Warnings on fluoroquinolones
The Food and Drug Administration (FDA) wants fluoroquinolones to come with a boxed warning about the increased risk of tendinitis and tendon rupture. The FDA also wants the makers of fluoroquinolones to provide patients with a medication guide about possible adverse effects.

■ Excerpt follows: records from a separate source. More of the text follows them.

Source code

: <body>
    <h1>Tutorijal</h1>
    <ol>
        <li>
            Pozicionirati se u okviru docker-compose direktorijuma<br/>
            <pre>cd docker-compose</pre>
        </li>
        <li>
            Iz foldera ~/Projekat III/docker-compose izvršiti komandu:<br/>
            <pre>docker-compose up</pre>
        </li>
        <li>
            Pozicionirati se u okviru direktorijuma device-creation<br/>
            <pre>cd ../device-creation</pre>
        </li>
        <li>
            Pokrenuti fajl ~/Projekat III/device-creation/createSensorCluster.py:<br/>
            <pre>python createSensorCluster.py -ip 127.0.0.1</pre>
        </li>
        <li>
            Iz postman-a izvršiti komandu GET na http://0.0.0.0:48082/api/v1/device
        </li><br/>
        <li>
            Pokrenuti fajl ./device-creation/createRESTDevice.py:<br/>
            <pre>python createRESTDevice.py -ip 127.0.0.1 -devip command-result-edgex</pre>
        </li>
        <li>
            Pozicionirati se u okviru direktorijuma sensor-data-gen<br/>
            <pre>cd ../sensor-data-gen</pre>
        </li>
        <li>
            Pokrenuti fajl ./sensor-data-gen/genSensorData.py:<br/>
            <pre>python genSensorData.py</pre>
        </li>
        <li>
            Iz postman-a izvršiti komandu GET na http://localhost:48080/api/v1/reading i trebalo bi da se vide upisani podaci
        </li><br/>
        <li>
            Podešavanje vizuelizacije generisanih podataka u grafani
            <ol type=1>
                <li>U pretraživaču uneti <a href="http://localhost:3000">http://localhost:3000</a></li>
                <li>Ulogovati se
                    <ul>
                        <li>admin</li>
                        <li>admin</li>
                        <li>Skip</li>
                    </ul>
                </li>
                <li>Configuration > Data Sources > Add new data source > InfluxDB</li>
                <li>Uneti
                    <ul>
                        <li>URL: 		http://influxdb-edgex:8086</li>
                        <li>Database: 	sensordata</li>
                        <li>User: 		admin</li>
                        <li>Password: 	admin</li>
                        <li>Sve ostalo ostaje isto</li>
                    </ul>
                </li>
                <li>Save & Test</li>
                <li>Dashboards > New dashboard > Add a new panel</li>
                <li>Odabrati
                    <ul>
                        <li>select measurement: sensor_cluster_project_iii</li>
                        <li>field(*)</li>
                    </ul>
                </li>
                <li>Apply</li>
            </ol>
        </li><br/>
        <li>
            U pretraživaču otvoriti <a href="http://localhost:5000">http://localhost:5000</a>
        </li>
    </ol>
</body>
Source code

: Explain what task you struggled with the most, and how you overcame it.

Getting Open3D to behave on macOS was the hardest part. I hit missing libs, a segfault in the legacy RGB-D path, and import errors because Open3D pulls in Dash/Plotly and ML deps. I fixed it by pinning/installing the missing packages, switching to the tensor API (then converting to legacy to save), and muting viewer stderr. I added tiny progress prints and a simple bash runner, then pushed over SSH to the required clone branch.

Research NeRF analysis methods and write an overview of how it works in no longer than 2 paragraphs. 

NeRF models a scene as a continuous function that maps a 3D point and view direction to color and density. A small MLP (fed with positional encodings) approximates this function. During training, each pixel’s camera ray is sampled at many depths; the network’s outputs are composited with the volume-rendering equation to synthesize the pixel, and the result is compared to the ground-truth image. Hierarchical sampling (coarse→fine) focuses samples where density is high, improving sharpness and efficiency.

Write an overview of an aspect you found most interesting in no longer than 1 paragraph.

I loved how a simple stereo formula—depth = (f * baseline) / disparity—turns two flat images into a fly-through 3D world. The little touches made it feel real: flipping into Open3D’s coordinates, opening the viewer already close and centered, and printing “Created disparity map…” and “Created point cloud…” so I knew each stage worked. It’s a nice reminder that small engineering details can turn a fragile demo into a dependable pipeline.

Fluoroquinolones are approved to treat or prevent certain bacterial infections. The drugs affected by the FDA’s decision are ciprofloxacin (Cipro, Cipro XR, and Proquin XR), gemifloxacin (Factive), levofloxacin (Levaquin), moxifloxacin (Avelox), norfloxacin (Noroxin), and ofloxacin (Floxin).
Methotrexate + etanercept
The combination of methotrexate (Trexall, Rheumatrex) and etanercept (Enbrel), the anti–tumor-necrosis-factor drug, provides more relief from moderate to severe rheumatoid arthritis (RA) than methotrexate alone. In an industry-sponsored study, more than 500 patients with early RA received either the combination therapy or methotrexate alone for 1 year. Half of the patients receiving the combination therapy experienced clinical remission compared with only a quarter of the patients receiving methotrexate alone. The main adverse effects in both groups were nausea and nasopharyngitis.
Homemade med errors
According to a study of nearly 50 million U.S. death certificates, the number of people who died from medication errors at home rose sevenfold between 1983 and 2004. The deadly errors include overdosing and mixing prescription drugs with alcohol or street drugs. By contrast, the increase in fatal medication errors away from home and not involving alcohol or street drugs was only 5%.
ADHD therapy for adults
Once-daily Concerta (methylphenidate) has been approved by the FDA to treat attention deficit hyperactivity disorder (ADHD) in adults up to age 65. Previously, it was approved only for children ages 6 to 18.
In clinical trials, the drug was “generally well tolerated,” according to the manufacturer. The most common adverse effects were decreased appetite, headache, dry mouth, nausea, insomnia, anxiety, dizziness, weight loss, irritability, and excessive sweating.
Acid-suppressing drugs and GI bleeds
Patients who take selective serotonin reuptake inhibitors (SSRIs) or selective serotonin and norepinephrine reuptake inhibitors (SNRIs) appear to have a higher risk of bleeding in the upper GI tract. But according to a retrospective study, acid-suppressing drugs may reduce the risk.
Researchers found that upper GI tract bleeding was 1.6 times more likely in patients using SSRIs than in those who didn’t. Patients taking SNRIs were 2.9 times more likely to experience such bleeding. The researchers also discovered that taking acid-suppressing drugs appears to decrease the possibility of upper GI tract bleeding from SSRIs and SNRIs.
Restrictions for erythropoiesis-stimulating agents
The FDA has told the manufacturer of epoetin alfa (Procrit, Epogen) and darbepoetin alfa (Aranesp) to add safety-related information to the drug labels. The new labels must warn that the erythropoiesis-stimulating agents (ESAs) aren’t indicated for patients receiving myelosuppressive therapy when the anticipated outcome is cure. Also, the labels must state that ESA therapy shouldn’t be started if a patient’s hemoglobin level is 10 g/dL or higher and that doses should be withheld if a patient’s hemoglobin level is higher than needed to avoid transfusion.